Знаете ли вы слово о том человеке, ‘кем в мир соблазн входит’? Духовенство села Мыта (Гороховецкого уезда Владимирской губернии), которое, сотворив совет, порешило сдать на 1874 год усадебную церковную землю для открытия на ней питейного заведения, каковое решение, говорят, сельскому обществу не понравилось, и оно просило священника винной торговли не открывать, а священник, будто бы, на ту просьбу обиделся... Да! горе тому человеку, кем соблазн входит… Тяжел также и камень жерновый…
Но довольно о всяких соблазнах!

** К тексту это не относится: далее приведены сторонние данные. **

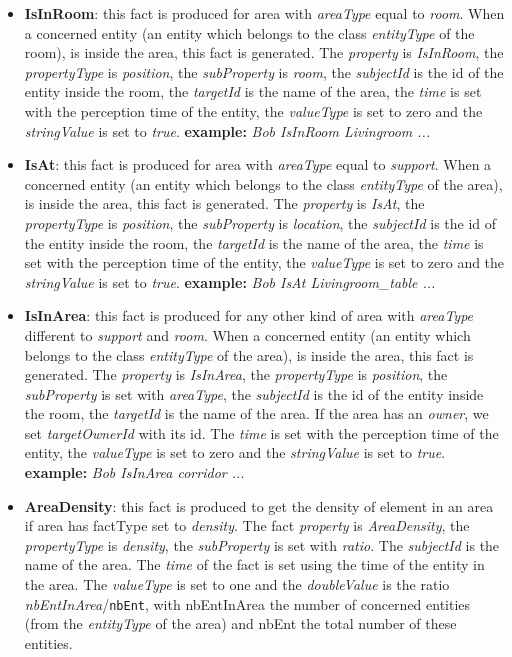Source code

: \documentclass[a4paper]{article}
\begin{document}
\begin{itemize}
\item \textbf{IsInRoom}: this fact is produced for area with \textit{areaType} equal to \textit{room}. When a concerned entity (an entity which belongs to the class \textit{entityType} of the room), is inside the area, this fact is generated. The \textit{property} is \textit{IsInRoom}, the \textit{propertyType} is \textit{position}, the \textit{subProperty} is \textit{room}, the \textit{subjectId} is the id of the entity inside the room, the \textit{targetId} is the name of the area, the \textit{time} is set with the perception time of the entity, the \textit{valueType} is set to zero and the \textit{stringValue} is set to \textit{true}.
\textbf{example:} \textit{Bob IsInRoom Livingroom ...}

\item \textbf{IsAt}: this fact is produced for area with \textit{areaType} equal to \textit{support}. When a concerned entity (an entity which belongs to the class \textit{entityType} of the area), is inside the area, this fact is generated. The \textit{property} is \textit{IsAt}, the \textit{propertyType} is \textit{position}, the \textit{subProperty} is \textit{location}, the \textit{subjectId} is the id of the entity inside the room, the \textit{targetId} is the name of the area, the \textit{time} is set with the perception time of the entity, the \textit{valueType} is set to zero and the \textit{stringValue} is set to \textit{true}.
\textbf{example:} \textit{Bob IsAt Livingroom\_table ...}

\item \textbf{IsInArea}: this fact is produced for any other kind of area with \textit{areaType} different to \textit{support} and \textit{room}. When a concerned entity (an entity which belongs to the class \textit{entityType} of the area), is inside the area, this fact is generated. The \textit{property} is \textit{IsInArea}, the \textit{propertyType} is \textit{position}, the \textit{subProperty} is set with \textit{areaType}, the \textit{subjectId} is the id of the entity inside the room, the \textit{targetId} is the name of the area. If the area has an \textit{owner}, we set \textit{targetOwnerId} with its id. The \textit{time} is set with the perception time of the entity, the \textit{valueType} is set to zero and the \textit{stringValue} is set to \textit{true}.
\textbf{example:} \textit{Bob IsInArea corridor ...}

\item \textbf{AreaDensity}: this fact is produced to get the density of element in an area if area has factType set to \textit{density}. The fact \textit{property} is \textit{AreaDensity}, the \textit{propertyType} is \textit{density}, the \textit{subProperty} is set with \textit{ratio}. The \textit{subjectId} is the name of the area. The \textit{time} of the fact is set using the time of the entity in the area. The \textit{valueType} is set to one and the \textit{doubleValue} is the ratio \textit{nbEntInArea}/\texttt{nbEnt}, with nbEntInArea the number of concerned entities (from the \textit{entityType} of the area) and nbEnt the total number of these entities.


\end{itemize}
\end{document}
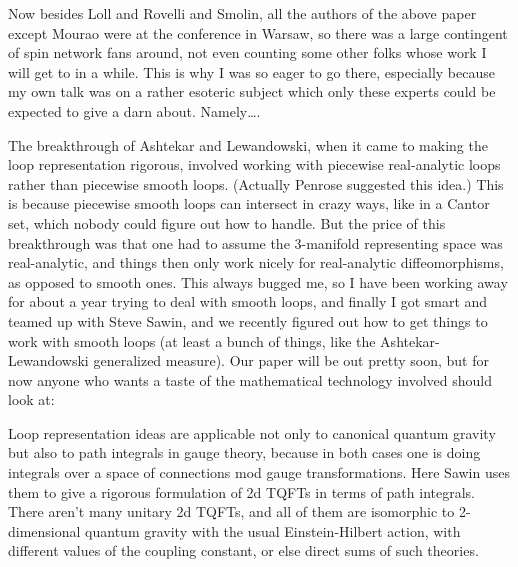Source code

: \documentclass{article}
\def\tightlist{}
\renewcommand{\texttt}[1]{%
  \begingroup
  \ttfamily
  \begingroup\lccode`~=`/\lowercase{\endgroup\def~}{/\discretionary{}{}{}}%
  \begingroup\lccode`~=`[\lowercase{\endgroup\def~}{[\discretionary{}{}{}}%
  \begingroup\lccode`~=`.\lowercase{\endgroup\def~}{.\discretionary{}{}{}}%
  \catcode`/=\active\catcode`[=\active\catcode`.=\active
  \scantokens{#1\noexpand}%
  \endgroup
}
\begin{document}
Now besides Loll and Rovelli and Smolin, all the authors of the above
paper except Mourao were at the conference in Warsaw, so there was a
large contingent of spin network fans around, not even counting some
other folks whose work I will get to in a while. This is why I was so
eager to go there, especially because my own talk was on a rather
esoteric subject which only these experts could be expected to give a
darn about. Namely\ldots.

The breakthrough of Ashtekar and Lewandowski, when it came to making the
loop representation rigorous, involved working with piecewise
real-analytic loops rather than piecewise smooth loops. (Actually
Penrose suggested this idea.) This is because piecewise smooth loops can
intersect in crazy ways, like in a Cantor set, which nobody could figure
out how to handle. But the price of this breakthrough was that one had
to assume the 3-manifold representing space was real-analytic, and
things then only work nicely for real-analytic diffeomorphisms, as
opposed to smooth ones. This always bugged me, so I have been working
away for about a year trying to deal with smooth loops, and finally I
got smart and teamed up with Steve Sawin, and we recently figured out
how to get things to work with smooth loops (at least a bunch of things,
like the Ashtekar-Lewandowski generalized measure). Our paper will be
out pretty soon, but for now anyone who wants a taste of the
mathematical technology involved should look at:


Loop representation ideas are applicable not only to canonical quantum
gravity but also to path integrals in gauge theory, because in both
cases one is doing integrals over a space of connections mod gauge
transformations. Here Sawin uses them to give a rigorous formulation of
2d TQFTs in terms of path integrals. There aren't many unitary 2d TQFTs,
and all of them are isomorphic to 2-dimensional quantum gravity with the
usual Einstein-Hilbert action, with different values of the coupling
constant, or else direct sums of such theories.
\end{document}
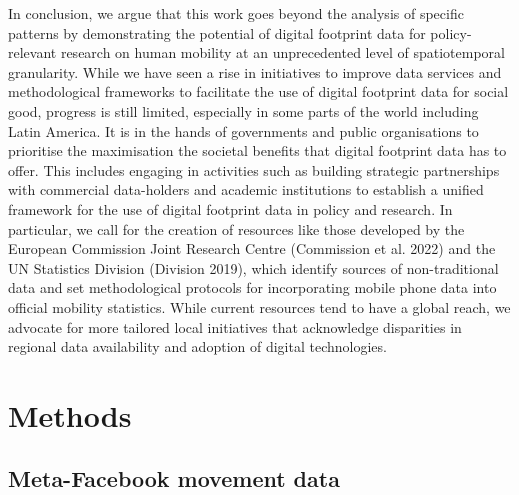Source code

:\documentclass[
  11pt,
]{article}
\begin{document}
In conclusion, we argue that this work goes beyond the analysis of
specific patterns by demonstrating the potential of digital footprint
data for policy-relevant research on human mobility at an unprecedented
level of spatiotemporal granularity. While we have seen a rise in
initiatives to improve data services and methodological frameworks to
facilitate the use of digital footprint data for social good, progress
is still limited, especially in some parts of the world including Latin
America. It is in the hands of governments and public organisations to
prioritise the maximisation the societal benefits that digital footprint
data has to offer. This includes engaging in activities such as building
strategic partnerships with commercial data-holders and academic
institutions to establish a unified framework for the use of digital
footprint data in policy and research. In particular, we call for the
creation of resources like those developed by the European Commission
Joint Research Centre (Commission et al. 2022) and the UN Statistics
Division (Division 2019), which identify sources of non-traditional data
and set methodological protocols for incorporating mobile phone data
into official mobility statistics. While current resources tend to have
a global reach, we advocate for more tailored local initiatives that
acknowledge disparities in regional data availability and adoption of
digital technologies.

\section{Methods}\label{sec-methods}

\subsection{Meta-Facebook movement
data}\label{meta-facebook-movement-data}
\end{document}
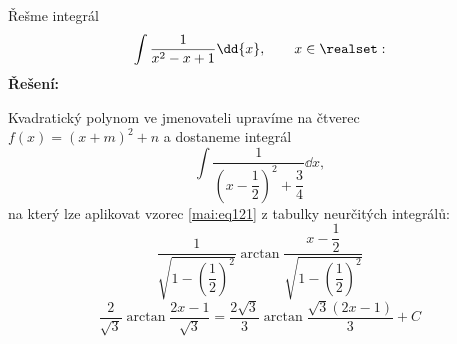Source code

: \begin{mdframed}[style=mdexam]
  \begin{example}\label{MAI:exam120}
    Řešme integrál 
    \begin{equation*}
      \int\frac{1}{x^2 - x + 1}\dd{x}, \qquad x\in\realset:
    \end{equation*}
    \noindent\textbf{Řešení:}

    Kvadratický polynom ve jmenovateli upravíme na čtverec \(f(x) = (x + m)^2 + n\) a dostaneme
    integrál
    \begin{equation*}
      \int\dfrac{1}{\left(x-\dfrac{1}{2}\right)^2+\dfrac{3}{4}}\dd{x},
    \end{equation*}
    na který lze aplikovat vzorec \ref{mai:eq121} z tabulky neurčitých integrálů: 
    \begin{equation*}
      \dfrac{1}{\sqrt{1-\left(\dfrac{1}{2}\right)^2}}\arctan
      \dfrac{x-\dfrac{1}{2}}{\sqrt{1-\left(\dfrac{1}{2}\right)^2}} 
    \end{equation*}
    \begin{equation*}
      \dfrac{2}{\sqrt{3}}\arctan\dfrac{2x-1}{\sqrt{3}}  =
      \dfrac{2\sqrt{3}}{3}\arctan\dfrac{\sqrt{3}(2x-1)}{3} + C
    \end{equation*}
  \end{example}
\end{mdframed}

Ведь не защитить нам от них свет и не унять творимых чрез них безобразий, пока сами творящие не сознают в душе логической и нравственной невозможности творимого. Полюбуйтесь лучше на лицедействующих ребятишек, это — любопытное явление совсем в другом роде,— веселенькое, смягчающее. В Звенигородском уезде, в селе Покровском, дан, на третий день праздника, благотворительный спектакль в пользу самарцев. Играли ‘ребятишки’ — ученики и ученицы местной народной школы. Поставлено было несколько живых картин из сказок Пушкина и разыгран шутка-водевиль, написанный для этого спектакля г-жою Голохвастовой. Плата за вход была — 10 коп., сбор составил 50 р., следовательно, зрителей было 500. Спектакль, говорят, имел полный успех. Если так, то почему бы, кажется, ему не повториться хотя бы, например, на масленице? Ведь это увеселение, в случае настоящего успеха, действует отрезвительно: а если еще и актеры и зрители знают, какое назначение имеет сбор, то оно — для одних наставительно, для других успокоительно. Г-жа Голохвастова, вероятно, не откажет для доброго дела еще сочинить — не только шутку-водевиль, но даже комедийку, хоть крошечную, и сказок Пушкина (именно их) хватит на много живых картин.
КОММЕНТАРИИ
Автограф неизвестен.
Впервые напечатано: Гр, 1874, 14 января, No 2, стр. 55—58, без подписи.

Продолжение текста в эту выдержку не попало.